Dataset content >>
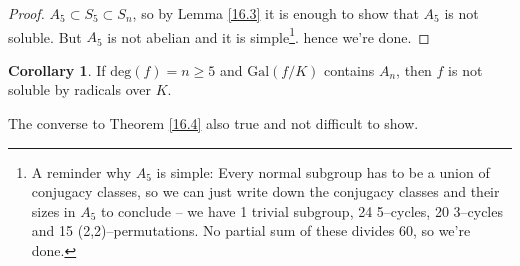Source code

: \documentclass{article}
\theoremstyle{definition}
\newtheorem{cor}[theorem]{Corollary}
\begin{document}
\begin{proof}
    $A_5 \subset S_5 \subset S_n$, so by Lemma \ref{16.3} it is enough to show that $A_5$ is not soluble. But $A_5$ is not abelian and it is simple\footnote{A reminder why $A_5$ is simple: Every normal subgroup has to be a union of conjugacy classes, so we can just write down the conjugacy classes and their sizes in $A_5$ to conclude -- we have 1 trivial subgroup, 24 5--cycles, 20 3--cycles and 15 (2,2)--permutations. No partial sum of these divides 60, so we're done.}. hence we're done.
\end{proof}
\begin{cor}
    If $\text{deg}(f)=n\ge 5$ and $\text{Gal}(f/K)$ contains $A_n$, then $f$ is not soluble by radicals over $K$.
\end{cor}
The converse to Theorem \ref{16.4} also true and not difficult to show.
\end{document}
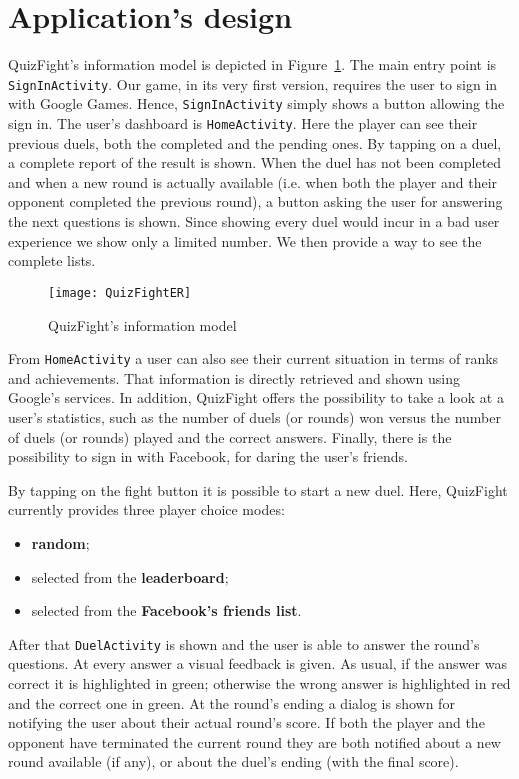 \section{Application's design}
QuizFight's information model is depicted in Figure~\ref{fig:quizfighter}. The main entry point is \texttt{SignInActivity}. Our game, in its very first version, requires the user to sign in with Google Games. Hence, \texttt{SignInActivity} simply shows a button allowing the sign in. The user's dashboard is \texttt{HomeActivity}. Here the player can see their previous duels, both the completed and the pending ones. By tapping on a duel, a complete report of the result is shown. When the duel has not been completed and when a new round is actually available (i.e. when both the player and their opponent completed the previous round), a button asking the user for answering the next questions is shown. Since showing every duel would incur in a bad user experience we show only a limited number. We then provide a way to see the complete lists.
\begin{figure}[t]
	\centering
	\texttt{[image: QuizFightER]}
	\caption{QuizFight's information model}
	\label{fig:quizfighter}
\end{figure}

From \texttt{HomeActivity} a user can also see their current situation in terms of ranks and achievements. That information is directly retrieved and shown using Google's services. In addition, QuizFight offers the possibility to take a look at a user's statistics, such as the number of duels (or rounds) won versus the number of duels (or rounds) played and the correct answers. Finally, there is the possibility to sign in with Facebook, for daring the user's friends.

By tapping on the fight button it is possible to start a new duel. Here, QuizFight currently provides three player choice modes: 
\begin{itemize}
	\item \textbf{random};
	\item selected from the \textbf{leaderboard};
	\item selected from the \textbf{Facebook's friends list}.
\end{itemize}

After that \texttt{DuelActivity} is shown and the user is able to answer the round's questions. At every answer a visual feedback is given. As usual, if the answer was correct it is highlighted in green; otherwise the wrong answer is highlighted in red and the correct one in green. At the round's ending a dialog is shown for notifying the user about their actual round's score. If both the player and the opponent have terminated the current round they are both notified about a new round available (if any), or about the duel's ending (with the final score). 
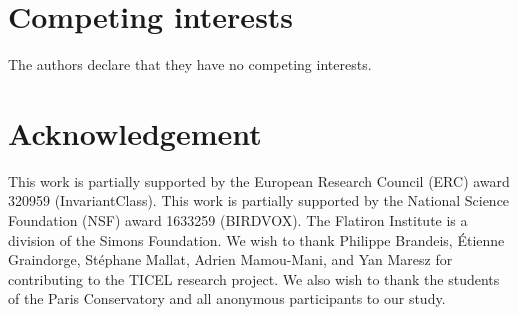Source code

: \documentclass{bmcart}
\newcommand{\nmu}{}
\begin{document}
\begin{backmatter}

\section*{\nmu Competing interests}
  The authors declare that they have no competing interests.


\section*{\nmu Acknowledgement}
This work is partially supported by the European Research Council (ERC) award 320959 (InvariantClass).
This work is partially supported by the National Science Foundation (NSF) award 1633259 (BIRDVOX).
The Flatiron Institute is a division of the Simons Foundation.
We wish to thank Philippe Brandeis, \'{E}tienne Graindorge, St\'{e}phane Mallat, Adrien Mamou-Mani, and Yan Maresz for contributing to the TICEL research project.
We also wish to thank the students of the Paris Conservatory and all anonymous participants to our study.







\end{backmatter}
\end{document}
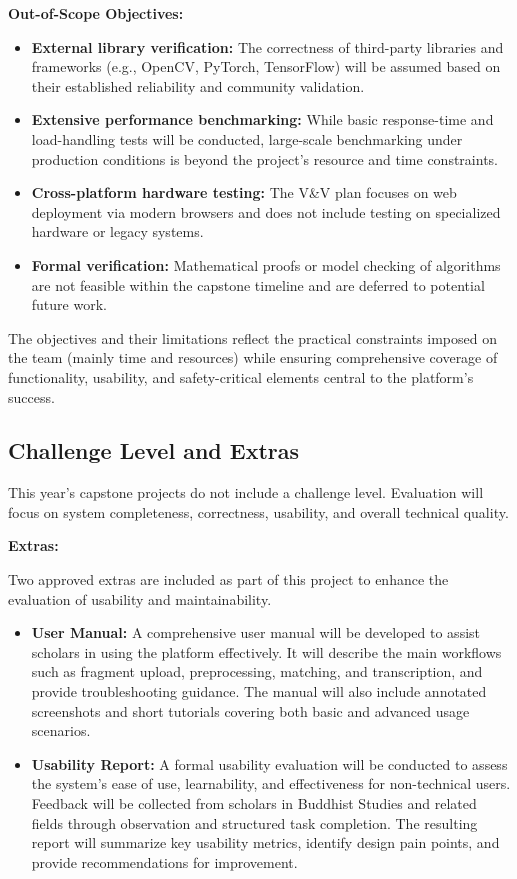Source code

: \documentclass[12pt, titlepage]{article}
\begin{document}
\textbf{Out-of-Scope Objectives:}
\begin{itemize}
    \item \textbf{External library verification:} The correctness of third-party libraries and frameworks (e.g., OpenCV, PyTorch, TensorFlow) will be assumed based on their established reliability and community validation.
    \item \textbf{Extensive performance benchmarking:} While basic response-time and load-handling tests will be conducted, large-scale benchmarking under production conditions is beyond the project’s resource and time constraints.
    \item \textbf{Cross-platform hardware testing:} The V\&V plan focuses on web deployment via modern browsers and does not include testing on specialized hardware or legacy systems.
    \item \textbf{Formal verification:} Mathematical proofs or model checking of algorithms are not feasible within the capstone timeline and are deferred to potential future work.
\end{itemize}

The objectives and their limitations reflect the practical constraints imposed on the team (mainly time and resources) while ensuring comprehensive coverage of functionality, usability, and safety-critical elements central to the platform’s success.


\subsection{Challenge Level and Extras}

This year’s capstone projects do not include a challenge level. Evaluation will focus on system completeness, correctness, usability, and overall technical quality.

\textbf{Extras:}

Two approved extras are included as part of this project to enhance the evaluation of usability and maintainability.

\begin{itemize}
    \item \textbf{User Manual:}  
    A comprehensive user manual will be developed to assist scholars in using the platform effectively. It will describe the main workflows such as fragment upload, preprocessing, matching, and transcription, and provide troubleshooting guidance. The manual will also include annotated screenshots and short tutorials covering both basic and advanced usage scenarios.

    \item \textbf{Usability Report:}  
    A formal usability evaluation will be conducted to assess the system’s ease of use, learnability, and effectiveness for non-technical users. Feedback will be collected from scholars in Buddhist Studies and related fields through observation and structured task completion. The resulting report will summarize key usability metrics, identify design pain points, and provide recommendations for improvement.
\end{itemize}
\end{document}
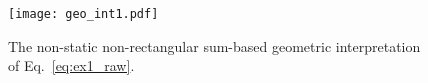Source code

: \documentclass[twoside,reqno,11pt]{fcaa-var} %
\begin{document}
\begin{figure}[htb]
\centering
\texttt{[image: geo\_int1.pdf]}
\caption{The non-static non-rectangular sum-based geometric interpretation of Eq.~\eqref{eq:ex1_raw}.}
\label{fig:geo1}
\end{figure}


\end{document}
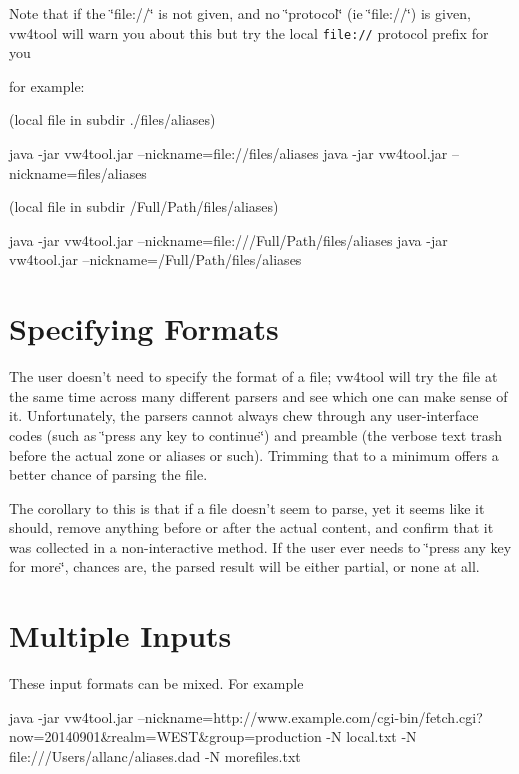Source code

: Note that if the \char`\"{}file\+://\char`\"{} is not given, and no \char`\"{}protocol\char`\"{} (ie \char`\"{}file\+://\char`\"{}) is given, vw4tool will warn you about this but try the local {\tt file\+://} protocol prefix for you

for example\+:

(local file in subdir ./files/aliases) \begin{DoxyVerb}java -jar vw4tool.jar --nickname=file://files/aliases
java -jar vw4tool.jar --nickname=files/aliases
\end{DoxyVerb}


(local file in subdir /\+Full/\+Path/files/aliases) \begin{DoxyVerb}java -jar vw4tool.jar --nickname=file:///Full/Path/files/aliases
java -jar vw4tool.jar --nickname=/Full/Path/files/aliases
\end{DoxyVerb}


\section*{Specifying Formats }

The user doesn't need to specify the format of a file; vw4tool will try the file at the same time across many different parsers and see which one can make sense of it. Unfortunately, the parsers cannot always chew through any user-\/interface codes (such as \char`\"{}press any key to continue\char`\"{}) and preamble (the verbose text trash before the actual zone or aliases or such). Trimming that to a minimum offers a better chance of parsing the file.

The corollary to this is that if a file doesn't seem to parse, yet it seems like it should, remove anything before or after the actual content, and confirm that it was collected in a non-\/interactive method. If the user ever needs to \char`\"{}press any key for more\char`\"{}, chances are, the parsed result will be either partial, or none at all.

\section*{Multiple Inputs }

These input formats can be mixed. For example \begin{DoxyVerb}java -jar vw4tool.jar --nickname=http://www.example.com/cgi-bin/fetch.cgi?now=20140901&realm=WEST&group=production -N local.txt -N file:///Users/allanc/aliases.dad -N morefiles.txt
\end{DoxyVerb}


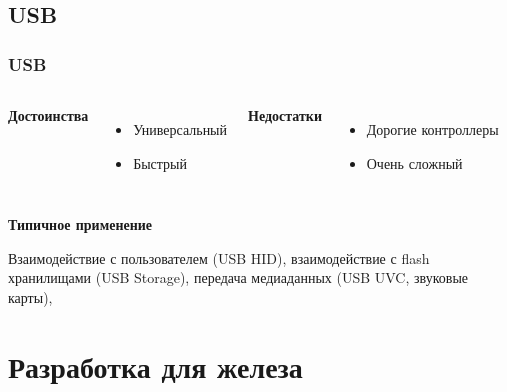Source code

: \subsection{USB}
\begin{frame}
  \frametitle{USB}
  \begin{columns}
    \column{4cm}
    \begin{center}
      {\bf\large Достоинства}
    \end{center}
    \begin{itemize}
       \item Универсальный
       \item Быстрый
    \end{itemize}
    \column{4cm}
    \begin{center}
      {\bf\large Недостатки}
    \end{center}
    \begin{itemize}
       \item Дорогие контроллеры
       \item Очень сложный
    \end{itemize}
  \end{columns}
  \begin{center}
    {\bf\large Типичное применение}
  \end{center}
  Взаимодействие с пользователем (USB HID), взаимодействие с flash хранилищами (USB Storage), передача медиаданных (USB UVC, звуковые карты), 
\end{frame}
\section{Разработка для железа}
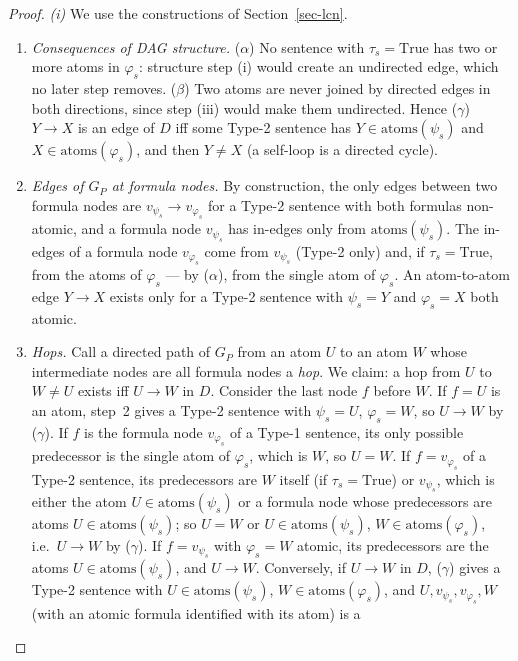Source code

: \documentclass{article} %
\DeclareRobustCommand{\rev}[1]{{\color{blue}#1}}
\newcommand{\atoms}{\mathrm{atoms}}
\begin{document}
\begin{proof}
\emph{(i)} We use the constructions of Section~\ref{sec-lcn}.
\begin{enumerate}
  \item \emph{Consequences of DAG structure.} ($\alpha$) No sentence with
  $\tau_s=\mathrm{True}$ has two or more atoms in $\varphi_s$: structure step (i)
  would create an undirected edge, which no later step removes. ($\beta$) Two
  atoms are never joined by directed edges in both directions, since step (iii)
  would make them undirected. Hence ($\gamma$) $Y\to X$ is an edge of $D$ iff
  some Type-2 sentence has $Y\in\atoms(\psi_s)$ and $X\in\atoms(\varphi_s)$, and
  then $Y\neq X$ (a self-loop is a directed cycle).
  \item \emph{Edges of $G_P$ at formula nodes.} By construction, the only edges
  between two formula nodes are \rev{$v_{\psi_s}\to v_{\varphi_s}$} for a Type-2 sentence with
  both formulas non-atomic, and a formula node \rev{$v_{\psi_s}$} has in-edges only from
  $\atoms(\psi_s)$. The in-edges of a formula node \rev{$v_{\varphi_s}$} come from
  \rev{$v_{\psi_s}$} (Type-2 only) and, if $\tau_s=\mathrm{True}$, from the atoms of
  $\varphi_s$ --- by ($\alpha$), from the single atom of $\varphi_s$. An
  atom-to-atom edge $Y\to X$ exists only for a Type-2 sentence with
  $\psi_s=Y$ and $\varphi_s=X$ both atomic.
  \item \emph{Hops.} Call a directed path of $G_P$ from an atom $U$ to an atom
  $W$ whose intermediate nodes are all formula nodes a \emph{hop}. We claim: a
  hop from $U$ to $W\neq U$ exists iff $U\to W$ in $D$. Consider the last node
  $f$ before $W$. If $f=U$ is an atom, step~2 gives a Type-2 sentence with
  $\psi_s=U$, $\varphi_s=W$, so $U\to W$ by ($\gamma$). If $f$ is the formula node
  \rev{$v_{\varphi_s}$} of a Type-1 sentence, its only possible predecessor is the single
  atom of $\varphi_s$, which is $W$, so $U=W$. If \rev{$f=v_{\varphi_s}$} of a Type-2
  sentence, its predecessors are $W$ itself (if $\tau_s=\mathrm{True}$) or
  \rev{$v_{\psi_s}$}, which is either the atom $U\in\atoms(\psi_s)$ or a formula node whose
  predecessors are atoms $U\in\atoms(\psi_s)$; so $U=W$ or
  $U\in\atoms(\psi_s)$, $W\in\atoms(\varphi_s)$, i.e.\ $U\to W$ by ($\gamma$). If
  \rev{$f=v_{\psi_s}$} with $\varphi_s=W$ atomic, its predecessors are the atoms
  $U\in\atoms(\psi_s)$, and $U\to W$. Conversely, if $U\to W$ in $D$, ($\gamma$)
  gives a Type-2 sentence with $U\in\atoms(\psi_s)$, $W\in\atoms(\varphi_s)$, and
  \rev{$U,v_{\psi_s},v_{\varphi_s},W$} (with an atomic formula identified with its atom) is a

\end{enumerate}
\end{proof}
\end{document}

Task statement >>
Go through the material and copy out every line with "only" in it.

Answer for the task >>
QuizFight's information model is depicted in Figure~\ref{fig:quizfighter}. The main entry point is \texttt{SignInActivity}. Our game, in its very first version, requires the user to sign in with Google Games. Hence, \texttt{SignInActivity} simply shows a button allowing the sign in. The user's dashboard is \texttt{HomeActivity}. Here the player can see their previous duels, both the completed and the pending ones. By tapping on a duel, a complete report of the result is shown. When the duel has not been completed and when a new round is actually available (i.e. when both the player and their opponent completed the previous round), a button asking the user for answering the next questions is shown. Since showing every duel would incur in a bad user experience we show only a limited number. We then provide a way to see the complete lists.
  \item \emph{Edges of $G_P$ at formula nodes.} By construction, the only edges
  both formulas non-atomic, and a formula node \rev{$v_{\psi_s}$} has in-edges only from
  \rev{$v_{\psi_s}$} (Type-2 only) and, if $\tau_s=\mathrm{True}$, from the atoms of
  atom-to-atom edge $Y\to X$ exists only for a Type-2 sentence with
  \rev{$v_{\varphi_s}$} of a Type-1 sentence, its only possible predecessor is the single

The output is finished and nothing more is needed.